A key part of our observability strategy is working with our customers and community to extend Grafana with various data source plugins, so you can compose your observability solution to include data from whichever tools you’re currently using. We’ll be highlighting some of these new plugins throughout the week to show you how to use them to gain more insight from your data in Grafana. 

See the recently announced plugins:

Additionally, now all enterprise plugins support alerting, since they have been re-written to include backend components. That means you can create Grafana alerts based on data from any Enterprise plugin, like Datadog, New Relic, Oracle, and AppDynamics.

Data source usage insights

If you’re a part of a distributed team, or responsible for a large organization, it can be challenging to know where to apply effort to fix problems or if they’re even necessary. Usage insights used to be limited to dashboards. With data source usage insights, you can track data sources’ query count, query duration, and error count to understand how data sources are used and to keep them reliable and performant.

Data source usage insight is only available for customers with a license to Grafana Enterprise.

Audit logs

Grafana users access all kinds of sensitive information in logs and metrics. With audit logs, you can keep a record of user actions to manage and mitigate suspicious activity and meet compliance requirements. This way, you and your teams can share that sensitive information in Grafana with greater confidence.

Audit logs are only available for customers with a license to Grafana Enterprise.

SAML authentication

Now available for Grafana Enterprise customers, the new SAML authentication integration allows you to log in by using an external SAML 2.0 Identity Provider (IdP). To enable this, Grafana becomes a Service Provider (SP) in the authentication flow, interacting with the IdP to exchange user information. Check out our documentation to learn how to set up and start using SAML authentication. 

SAML authentication is only available for customers with a license to Grafana Enterprise.

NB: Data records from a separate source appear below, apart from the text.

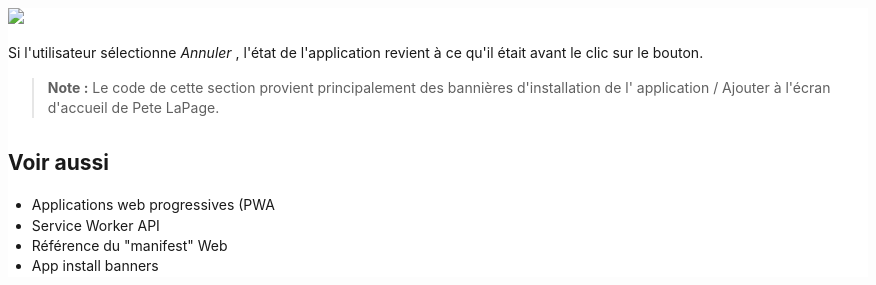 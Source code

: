 ![](a2hs-installed-desktop.png)

Si l'utilisateur sélectionne _Annuler_ , l'état de l'application revient à ce qu'il était avant le clic sur le bouton.

> **Note :** Le code de cette section provient principalement des bannières d'installation de l' application / Ajouter à l'écran d'accueil de Pete LaPage.

## Voir aussi

- Applications web progressives (PWA
- Service Worker API
- Référence du "manifest" Web
- App install banners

Faster time-to-dashboard with Grafana Cloud

A newly added guided wizard makes it easy to get started with Grafana Cloud. You’ll find instructions to easily install the cloud agent and effortlessly configure pre-built dashboards with live metrics and alerts, and an additional interface to easily manage the installation of these dashboards.

Grafana Cloud Alerting

Over the last few weeks, we’ve been rolling out an exciting update that makes alerting with Grafana Cloud so much more enjoyable. The best part: It’s dead simple and super effective. You can find it in the brand-new icon in the side navigation: Grafana Cloud Alerting

As soon as you’re up and running with Grafana Cloud, all the power of Prometheus-style alerting and recording rules are right at your fingertips: no additional tooling, no downloads, and no command line foo necessary. You’ll be able to view all of your rules in one place; it’s pretty familiar if you’ve interacted with these kinds of alerts before. Even better, you’ll also be able to create, update, and delete all of these rules from this same page without ever having to touch a single configuration file (though you still can if you want to!), so you don’t ever have to worry about switching context. You’ll even be able to update your Alertmanager configurations from here, too.

Metrics

Join us Tuesday, October 27, at 16:00 UTC for the The evolution of Prometheus observability session to learn more about Prometheus, Cortex, and Grafana Metrics Enterprise.

Grafana Metrics Enterprise 

Our latest product offering, Grafana Metrics Enterprise (GME), is built on Cortex and provides a simple and scalable solution that enables Prometheus-as-a-Service for large organizations running at scale.

It’s the first of its kind: a Prometheus-as-a-Service solution designed for large companies that provides some key features for any organization attempting to scale out its current Prometheus installation.